Task to carry out:
Would you find each line in the entries below with the string "level" and copy it?

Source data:
········
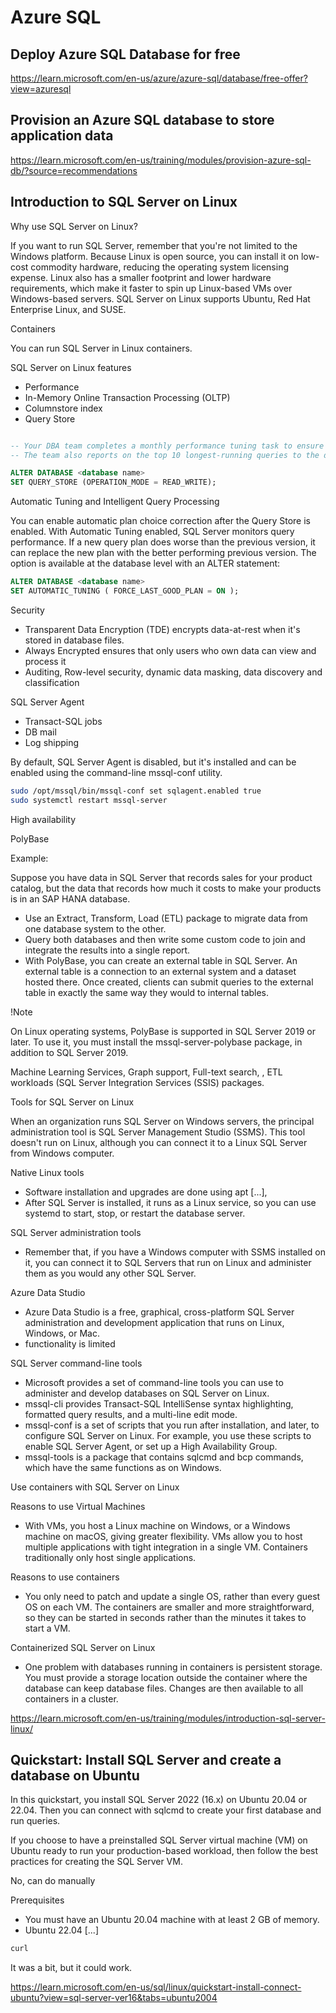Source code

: # Azure SQL

## Deploy Azure SQL Database for free

https://learn.microsoft.com/en-us/azure/azure-sql/database/free-offer?view=azuresql

## Provision an Azure SQL database to store application data

https://learn.microsoft.com/en-us/training/modules/provision-azure-sql-db/?source=recommendations


## Introduction to SQL Server on Linux

Why use SQL Server on Linux?

If you want to run SQL Server, remember that you're not limited to the Windows platform. Because Linux is open source, you can install it on low-cost commodity hardware, reducing the operating system licensing expense. Linux also has a smaller footprint and lower hardware requirements, which make it faster to spin up Linux-based VMs over Windows-based servers.
SQL Server on Linux supports Ubuntu, Red Hat Enterprise Linux, and SUSE.


Containers

You can run SQL Server in Linux containers.


SQL Server on Linux features

* Performance
* In-Memory Online Transaction Processing (OLTP)
* Columnstore index
* Query Store

```sql

-- Your DBA team completes a monthly performance tuning task to ensure the correct query plans are used.
-- The team also reports on the top 10 longest-running queries to the development lead and checks on any resource locks. The Query Store supports all these tasks, and you can enable it with Transact-SQL:

ALTER DATABASE <database name>
SET QUERY_STORE (OPERATION_MODE = READ_WRITE);

```

Automatic Tuning and Intelligent Query Processing

You can enable automatic plan choice correction after the Query Store is enabled. With Automatic Tuning enabled, SQL Server monitors query performance. If a new query plan does worse than the previous version, it can replace the new plan with the better performing previous version. The option is available at the database level with an ALTER statement:



```sql
ALTER DATABASE <database name>
SET AUTOMATIC_TUNING ( FORCE_LAST_GOOD_PLAN = ON );
```

Security

* Transparent Data Encryption (TDE) encrypts data-at-rest when it's stored in database files. 
* Always Encrypted ensures that only users who own data can view and process it
* Auditing, Row-level security, dynamic data masking, data discovery and classification


SQL Server Agent

* Transact-SQL jobs
* DB mail
* Log shipping

By default, SQL Server Agent is disabled, but it's installed and can be enabled using the command-line mssql-conf utility.

```bash
sudo /opt/mssql/bin/mssql-conf set sqlagent.enabled true
sudo systemctl restart mssql-server

```
High availability

PolyBase

Example:

Suppose you have data in SQL Server that records sales for your product catalog, but the data that records how much it costs to make your products is in an SAP HANA database.

* Use an Extract, Transform, Load (ETL) package to migrate data from one database system to the other.
* Query both databases and then write some custom code to join and integrate the results into a single report.
* With PolyBase, you can create an external table in SQL Server. An external table is a connection to an external system and a dataset hosted there. Once created, clients can submit queries to the external table in exactly the same way they would to internal tables.


!Note

On Linux operating systems, PolyBase is supported in SQL Server 2019 or later. To use it, you must install the mssql-server-polybase package, in addition to SQL Server 2019.

Machine Learning Services, Graph support, Full-text search, , ETL workloads (SQL Server Integration Services (SSIS) packages.


Tools for SQL Server on Linux

When an organization runs SQL Server on Windows servers, the principal administration tool is SQL Server Management Studio (SSMS). This tool doesn't run on Linux, although you can connect it to a Linux SQL Server from Windows computer.

Native Linux tools

* Software installation and upgrades are done using apt [...],
* After SQL Server is installed, it runs as a Linux service, so you can use systemd to start, stop, or restart the database server.


SQL Server administration tools

* Remember that, if you have a Windows computer with SSMS installed on it, you can connect it to SQL Servers that run on Linux and administer them as you would any other SQL Server. 

Azure Data Studio

* Azure Data Studio is a free, graphical, cross-platform SQL Server administration and development application that runs on Linux, Windows, or Mac. 
* functionality is limited

SQL Server command-line tools


* Microsoft provides a set of command-line tools you can use to administer and develop databases on SQL Server on Linux.
* mssql-cli provides Transact-SQL IntelliSense syntax highlighting, formatted query results, and a multi-line edit mode.
* mssql-conf is a set of scripts that you run after installation, and later, to configure SQL Server on Linux. For example, you use these scripts to enable SQL Server Agent, or set up a High Availability Group.
* mssql-tools is a package that contains sqlcmd and bcp commands, which have the same functions as on Windows.


Use containers with SQL Server on Linux

Reasons to use Virtual Machines

* With VMs, you host a Linux machine on Windows, or a Windows machine on macOS, giving greater flexibility. VMs allow you to host multiple applications with tight integration in a single VM. Containers traditionally only host single applications.

Reasons to use containers

* You only need to patch and update a single OS, rather than every guest OS on each VM. The containers are smaller and more straightforward, so they can be started in seconds rather than the minutes it takes to start a VM.

Containerized SQL Server on Linux

* One problem with databases running in containers is persistent storage. You must provide a storage location outside the container where the database can keep database files. Changes are then available to all containers in a cluster.



https://learn.microsoft.com/en-us/training/modules/introduction-sql-server-linux/


## Quickstart: Install SQL Server and create a database on Ubuntu

In this quickstart, you install SQL Server 2022 (16.x) on Ubuntu 20.04 or 22.04. Then you can connect with sqlcmd to create your first database and run queries.

If you choose to have a preinstalled SQL Server virtual machine (VM) on Ubuntu ready to run your production-based workload, then follow the best practices for creating the SQL Server VM.

No, can do manually

Prerequisites

* You must have an Ubuntu 20.04 machine with at least 2 GB of memory.
* Ubuntu 22.04 [...]

```bash
curl 
```

It was a bit, but it could work.



https://learn.microsoft.com/en-us/sql/linux/quickstart-install-connect-ubuntu?view=sql-server-ver16&tabs=ubuntu2004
········
Output below:
You can enable automatic plan choice correction after the Query Store is enabled. With Automatic Tuning enabled, SQL Server monitors query performance. If a new query plan does worse than the previous version, it can replace the new plan with the better performing previous version. The option is available at the database level with an ALTER statement:
* Auditing, Row-level security, dynamic data masking, data discovery and classification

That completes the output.